“I think I used to be a shark” And Other Adventures in Cognitive Empathy
“Granda just said something crazy!” Jack says when I get in the car. We have a two-hour drive to LegoLand and my coffee’s kicking in. Give it to me, Jack. “He says I used to be a monkey!” “Not YOU, you Jack,” says dad. “You evolved from a monkey.” You know when a job is so clearly your job that it fills your whole being with energy? I’m a connector of minds. There was a rift here.
While affective empathy is understanding how others feel, cognitive empathy is understanding how they think. Without it, we end up telling six-year-olds they were born in the jungle.

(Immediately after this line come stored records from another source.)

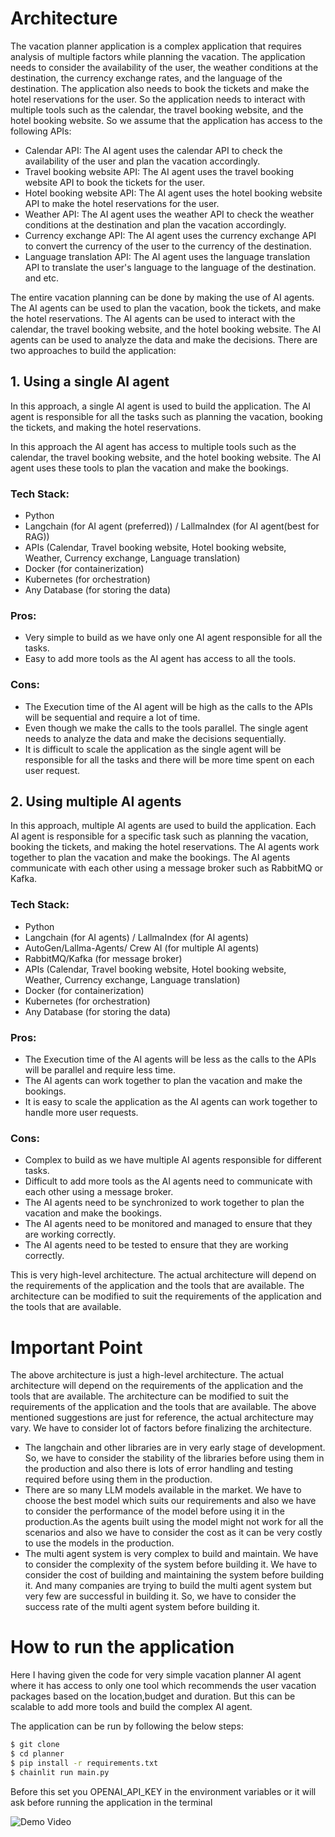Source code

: # Architecture
The vacation planner application is a complex application that requires analysis of multiple factors while planning the vacation. The application needs to consider the availability of the user, the weather conditions at the destination, the currency exchange rates, and the language of the destination. The application also needs to book the tickets and make the hotel reservations for the user. So the application needs to interact with multiple tools such as the calendar, the travel booking website, and the hotel booking website. So we assume that the application has access to the following APIs:

- Calendar API: The AI agent uses the calendar API to check the availability of the user and plan the vacation accordingly.
- Travel booking website API: The AI agent uses the travel booking website API to book the tickets for the user.
- Hotel booking website API: The AI agent uses the hotel booking website API to make the hotel reservations for the user.
- Weather API: The AI agent uses the weather API to check the weather conditions at the destination and plan the vacation accordingly.
- Currency exchange API: The AI agent uses the currency exchange API to convert the currency of the user to the currency of the destination.
- Language translation API: The AI agent uses the language translation API to translate the user's language to the language of the destination. and etc.

The entire vacation planning can be done by making the use of AI agents. The AI agents can be used to plan the vacation, book the tickets, and make the hotel reservations. The AI agents can be used to interact with the calendar, the travel booking website, and the hotel booking website. The AI agents can be used to analyze the data and make the decisions. There are two approaches to build the application:

## 1. Using a single AI agent
In this approach, a single AI agent is used to build the application. The AI agent is responsible for all the tasks such as planning the vacation, booking the tickets, and making the hotel reservations.

In this approach the AI agent has access to multiple tools such as the calendar, the travel booking website, and the hotel booking website. The AI agent uses these tools to plan the vacation and make the bookings.

### Tech Stack:
- Python 
- Langchain (for AI agent (preferred)) / LallmaIndex (for AI agent(best for RAG))
- APIs (Calendar, Travel booking website, Hotel booking website, Weather, Currency exchange, Language translation)
- Docker (for containerization)
- Kubernetes (for orchestration)
- Any Database (for storing the data)  

### Pros:
- Very simple to build as we have only one AI agent responsible for all the tasks.
- Easy to add more tools as the AI agent has access to all the tools.

### Cons:
- The Execution time of the AI agent will be high as the calls to the APIs will be sequential and require a lot of time.
- Even though we make the calls to the tools parallel. The single agent needs to analyze the data and make the decisions sequentially.
- It is difficult to scale the application as the single agent will be responsible for all the tasks and there will be more time spent on each user request.

## 2. Using multiple AI agents
In this approach, multiple AI agents are used to build the application. Each AI agent is responsible for a specific task such as planning the vacation, booking the tickets, and making the hotel reservations. The AI agents work together to plan the vacation and make the bookings. The AI agents communicate with each other using a message broker such as RabbitMQ or Kafka.

### Tech Stack:
- Python
- Langchain (for AI agents) / LallmaIndex (for AI agents)
- AutoGen/Lallma-Agents/ Crew AI (for multiple AI agents)
- RabbitMQ/Kafka (for message broker)
- APIs (Calendar, Travel booking website, Hotel booking website, Weather, Currency exchange, Language translation)
- Docker (for containerization)
- Kubernetes (for orchestration)
- Any Database (for storing the data)

### Pros:
- The Execution time of the AI agents will be less as the calls to the APIs will be parallel and require less time.
- The AI agents can work together to plan the vacation and make the bookings.
- It is easy to scale the application as the AI agents can work together to handle more user requests.

### Cons:
- Complex to build as we have multiple AI agents responsible for different tasks.
- Difficult to add more tools as the AI agents need to communicate with each other using a message broker.
- The AI agents need to be synchronized to work together to plan the vacation and make the bookings.
- The AI agents need to be monitored and managed to ensure that they are working correctly.
- The AI agents need to be tested to ensure that they are working correctly.

This is very high-level architecture. The actual architecture will depend on the requirements of the application and the tools that are available. The architecture can be modified to suit the requirements of the application and the tools that are available. 

# Important Point
The above architecture is just a high-level architecture. The actual architecture will depend on the requirements of the application and the tools that are available. The architecture can be modified to suit the requirements of the application and the tools that are available. The above mentioned suggestions are just for reference, the actual architecture may vary. We have to consider lot of factors before finalizing the architecture. 

- The langchain and other libraries are in very early stage of development. So, we have to consider the stability of the libraries before using them in the production and also there is lots of error handling and testing required before using them in the production.
- There are so many LLM models available in the market. We have to choose the best model which suits our requirements and also we have to consider the performance of the model before using it in the production.As the agents built using the model might not work for all the scenarios and also we have to consider the cost as it can be very costly to use the models in the production.
- The multi agent system is very complex to build and maintain. We have to consider the complexity of the system before building it. We have to consider the cost of building and maintaining the system before building it. And many companies are trying to build the multi agent system but very few are successful in building it. So, we have to consider the success rate of the multi agent system before building it.





# How to run the application
Here I having given the code for very simple vacation planner AI agent where it has access to only one tool which recommends the user vacation packages based on the location,budget and duration. But this can be scalable to add more tools and build the complex AI agent.

The application can be run by following the below steps:
```bash
$ git clone
$ cd planner
$ pip install -r requirements.txt
$ chainlit run main.py
```
Before this set you OPENAI_API_KEY in the environment variables or it will ask before running the application in the terminal

![Demo Video](https://drive.google.com/file/d/1ckCylGtwX7dGf1POAj2qKybBntzjSijW/view?usp=drive_link)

Before I discovered coaching, what I wanted most was to be fully understood. In my freshman year class on empathy at Sarah Lawrence, our professor first laid out precisely how difficult it is for us to understand one another. I felt shot into space. At Thanksgiving, I cried. “It’s heartbreaking,” I said, “that no one will ever understand each other completely.” My grandpa looked at me with loving eyes and said, “It’s because you’re young that that’s heartbreaking.” Far from feeling condescending, the moment gave me hope. Grandpa was pointing to a world he inhabited, too wonderful to be completely understood, and promising treasure in the mystery.
I found this treasure when I first began coaching, over 15 years ago. As I learned to ask “thinking questions,” questions about how others think—or metacognition—I was enraptured. Rather than feeling shot into space, I felt like an explorer of universes. Life’s richer since.
“I think I used to be a shark, because I’m a really nice guy, but sometimes I can be mean,” says Jack. We’ve moved on to passed lives, with ninety minutes to Legoland. These are the conversations I’m here for.